Le bois coupé au début de l'hiver est entreposé
pendant un an. Après la foire au bois de Château-Chinon
qui a lieu à la Toussaint, les bûches sont marquées
par martelage. En amont des rivières des barrages
ont été construits. L'eau accumulée est brusquement
lâchée créant un flot dans lequel les bûches sont
précipitées. Elles atteignent ainsi le point
de rassemblement, c'est le petit flot. Les "poules
d'eau", montés sur les bûches, et les "cantonniers",
à terre, permettent le franchissement des
obstacles à l'aide de crocs.
Au printemps, la même opération, appelée à présent
grand flot, conduit les bûches à Clamecy ou Vermenton. Les
"triqueurs" récupèrent les bûches et les
trient en fonction de leurs marques avant de les empiler.
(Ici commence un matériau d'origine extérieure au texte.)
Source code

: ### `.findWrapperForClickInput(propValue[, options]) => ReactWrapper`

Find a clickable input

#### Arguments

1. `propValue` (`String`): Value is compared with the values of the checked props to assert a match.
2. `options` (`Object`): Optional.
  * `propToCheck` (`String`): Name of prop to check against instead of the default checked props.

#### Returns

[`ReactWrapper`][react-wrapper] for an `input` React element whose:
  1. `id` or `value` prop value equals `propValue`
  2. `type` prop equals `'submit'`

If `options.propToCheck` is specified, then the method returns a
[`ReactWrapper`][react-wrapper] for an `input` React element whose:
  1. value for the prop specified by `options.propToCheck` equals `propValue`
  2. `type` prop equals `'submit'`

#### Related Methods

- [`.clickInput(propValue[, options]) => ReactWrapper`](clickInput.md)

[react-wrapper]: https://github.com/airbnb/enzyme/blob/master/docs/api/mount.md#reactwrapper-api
Pendant l'été, période de chômage, ont lieu des joutes
qui permettent de désigner le "roi-sec" qui sera pour
un an le chef des flotteurs.
A la fin de l'été, alors que le niveau de l'eau remonte,
des trains sont constitués. Les bûches sont
assemblées sous la responsabilité
du "flotteur" qui sera responsable du transport.
Pour cela, il est assisté d'un "tordeur" (chargé
de préparer les coupons avec les grosses bûches et de les
lier avec les rouettes), d'un "approcheur" (chargé
de l'approvisionnement en bois), d'un "garnisseur" qui consolide
les coupons en y introduisant de petits morceaux de bois avec un maillet
et de deux "compagnons" (l'un est chargé de consolider
l'assemblage du coupon, l'autre assemble les coupons entre eux. Ils construisent
les coupons qui sont ensuite assemblés de la manière suivante :
sept coupons et deux labourages (coupons avant et arrière)
constituent un demi-train. Un train entier représente environ
200 stères de bois, soit 200 m3.
Un nouveau lâché d'eau, "l'éclusée",
lance le train en direction de Paris. Le flotteur est debout à l'avant
du radeau, tenant en main sa perche. Un apprenti, installé à l'arrière,
l'aide pour la partie du trajet la plus difficile, c'est à dire le début.
Le train mettra une quinzaine de jours pour atteindre Paris. Le flotteur aide
au franchissement des obstacles, de jour comme de nuit, car le train ne s'arrête
jamais.
Vers la fin du voyage, les trains sont parfois halés par des chevaux
pour atteindre les ports de Charenton ou de Bercy où ils seront démontés.
Le flotteur regagnera à pied son Morvan natal en quatre jours.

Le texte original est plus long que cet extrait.